La haute juridiction a validé l’arrêt rendu le 11 décembre 2024 par la chambre de l’instruction de la cour d’appel de Paris. Celle-ci avait confirmé deux ordonnances de non-lieu rendues par les juges d’instruction et rejeté les demandes des parties civiles, qui sollicitaient notamment des investigations complémentaires. Selon les informations rendues publiques sur la décision, la Cour de cassation a considéré que le refus de procéder à de nouvelles mesures d’instruction relevait de l’appréciation souveraine de la chambre de l’instruction, laquelle avait constaté le « caractère approfondi de l’enquête diligentée ».

La procédure concernait le rôle de militaires français présents dans la région de Bisesero, dans l’ouest du Rwanda, pendant le génocide des Tutsi. Les plaignants leur reprochaient notamment d’avoir eu connaissance de la présence de civils tutsis traqués sur les collines et de ne pas leur avoir porté secours pendant plusieurs jours.

Les massacres évoqués se sont déroulés du 27 au 30 juin 1994. Les associations Survie, Ibuka, la Fédération internationale pour les droits humains, la Licra ainsi que six ressortissants rwandais avaient déposé plainte en 2005 contre des militaires français ayant participé à l’opération Turquoise. Ils dénonçaient une possible complicité de génocide et de crimes contre l’humanité, notamment par abstention, estimant que l’absence d’intervention immédiate avait permis la poursuite des massacres.

L’enquête a porté sur les conditions dans lesquelles les militaires français avaient été informés de la situation à Bisesero, sur les informations dont disposait le commandement et sur le délai séparant les premiers contacts avec les rescapés de l’intervention française. Elle s’est appuyée sur de nombreuses auditions et sur l’exploitation de milliers de documents, dont plusieurs pièces déclassifiées.

Les juridictions saisies ont conclu qu’aucun élément ne permettait d’établir une volonté des militaires français de faciliter les crimes commis contre les civils tutsis. Selon les éléments rapportés à propos de l’arrêt, le délai de trois jours a été analysé comme correspondant à une période durant laquelle la situation demeurait confuse et où le commandement cherchait à obtenir des informations supplémentaires avant de décider d’une intervention. Les juges ont également relevé, concernant le général Jean-Claude Lafourcade, qu’il avait cherché à recueillir des renseignements complémentaires et qu’un doute subsistait quant à sa connaissance exacte des événements au moment considéré.

La décision confirme la clôture de la procédure pénale concernant les officiers visés par l’enquête. Les juridictions françaises ont estimé que les éléments recueillis ne permettaient pas de caractériser une complicité, par aide ou assistance ou par abstention, des crimes commis contre les civils tutsis.
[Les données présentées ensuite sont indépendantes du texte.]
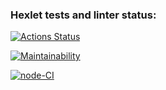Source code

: ### Hexlet tests and linter status:
[![Actions Status](https://github.com/salisa14/frontend-project-lvl2/workflows/hexlet-check/badge.svg)](https://github.com/salisa14/frontend-project-lvl2/actions)

[![Maintainability](https://api.codeclimate.com/v1/badges/8627568d20f153af078d/maintainability)](https://codeclimate.com/github/salisa14/frontend-project-lvl2/maintainability)

[![node-CI](https://github.com/salisa14/frontend-project-lvl2/actions/workflows/github-actions.yml/badge.svg)](https://github.com/salisa14/frontend-project-lvl2/actions/workflows/github-actions.yml)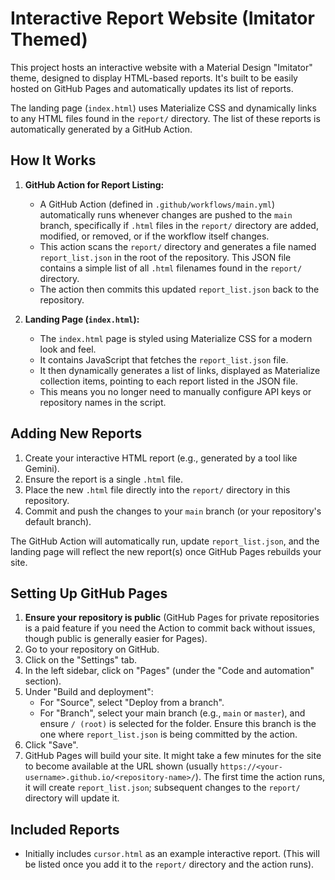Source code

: # Interactive Report Website (Imitator Themed)
 
This project hosts an interactive website with a Material Design "Imitator" theme, designed to display HTML-based reports. It's built to be easily hosted on GitHub Pages and automatically updates its list of reports.

The landing page (`index.html`) uses Materialize CSS and dynamically links to any HTML files found in the `report/` directory. The list of these reports is automatically generated by a GitHub Action.

## How It Works

1.  **GitHub Action for Report Listing:**
    *   A GitHub Action (defined in `.github/workflows/main.yml`) automatically runs whenever changes are pushed to the `main` branch, specifically if `.html` files in the `report/` directory are added, modified, or removed, or if the workflow itself changes.
    *   This action scans the `report/` directory and generates a file named `report_list.json` in the root of the repository. This JSON file contains a simple list of all `.html` filenames found in the `report/` directory.
    *   The action then commits this updated `report_list.json` back to the repository.

2.  **Landing Page (`index.html`):**
    *   The `index.html` page is styled using Materialize CSS for a modern look and feel.
    *   It contains JavaScript that fetches the `report_list.json` file.
    *   It then dynamically generates a list of links, displayed as Materialize collection items, pointing to each report listed in the JSON file.
    *   This means you no longer need to manually configure API keys or repository names in the script.

## Adding New Reports

1.  Create your interactive HTML report (e.g., generated by a tool like Gemini).
2.  Ensure the report is a single `.html` file.
3.  Place the new `.html` file directly into the `report/` directory in this repository.
4.  Commit and push the changes to your `main` branch (or your repository's default branch).

The GitHub Action will automatically run, update `report_list.json`, and the landing page will reflect the new report(s) once GitHub Pages rebuilds your site.

## Setting Up GitHub Pages

1.  **Ensure your repository is public** (GitHub Pages for private repositories is a paid feature if you need the Action to commit back without issues, though public is generally easier for Pages).
2.  Go to your repository on GitHub.
3.  Click on the "Settings" tab.
4.  In the left sidebar, click on "Pages" (under the "Code and automation" section).
5.  Under "Build and deployment":
    *   For "Source", select "Deploy from a branch".
    *   For "Branch", select your main branch (e.g., `main` or `master`), and ensure `/ (root)` is selected for the folder. Ensure this branch is the one where `report_list.json` is being committed by the action.
6.  Click "Save".
7.  GitHub Pages will build your site. It might take a few minutes for the site to become available at the URL shown (usually `https://<your-username>.github.io/<repository-name>/`). The first time the action runs, it will create `report_list.json`; subsequent changes to the `report/` directory will update it.

## Included Reports

*   Initially includes `cursor.html` as an example interactive report. (This will be listed once you add it to the `report/` directory and the action runs).
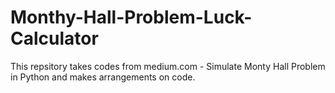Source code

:# Monthy-Hall-Problem-Luck-Calculator
This repsitory takes codes from medium.com - Simulate Monty Hall Problem in Python and makes arrangements on code.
La décision rendue le 9 septembre 2026 intervient après plus de vingt ans de procédure et confirme le rejet des recours formés par les parties civiles.

La Fédération internationale pour les droits humains, qui figurait parmi les organisations à l’origine de la plainte, a contesté cette analyse. Dans une réaction publiée le 10 septembre, elle a estimé que la décision mettait fin au dossier Bisesero sans répondre, selon elle, à toutes les interrogations sur les responsabilités éventuelles en France.

Dans un communiqué daté du 9 septembre 2026, le général (er) Jean-Claude Lafourcade, ancien commandant de l’opération Turquoise, s’est félicité de la décision affirmant que la Cour de cassation a confirmé l’arrêt de la cour d’appel de Paris et, par conséquent, les deux ordonnances de non-lieu rendues au cours de l’instruction. Il estime qu’au terme de deux décennies d’investigations, « aucune responsabilité pénale de l’armée française et de ses soldats ne peut être recherchée ». Il rappelle que l’enquête a reposé sur des centaines d’auditions et sur l’examen de nombreux documents, notamment des archives déclassifiées et dénonce un « acharnement médiatique et politique » contre les militaires français durant plus de vingt ans concernant ce événement.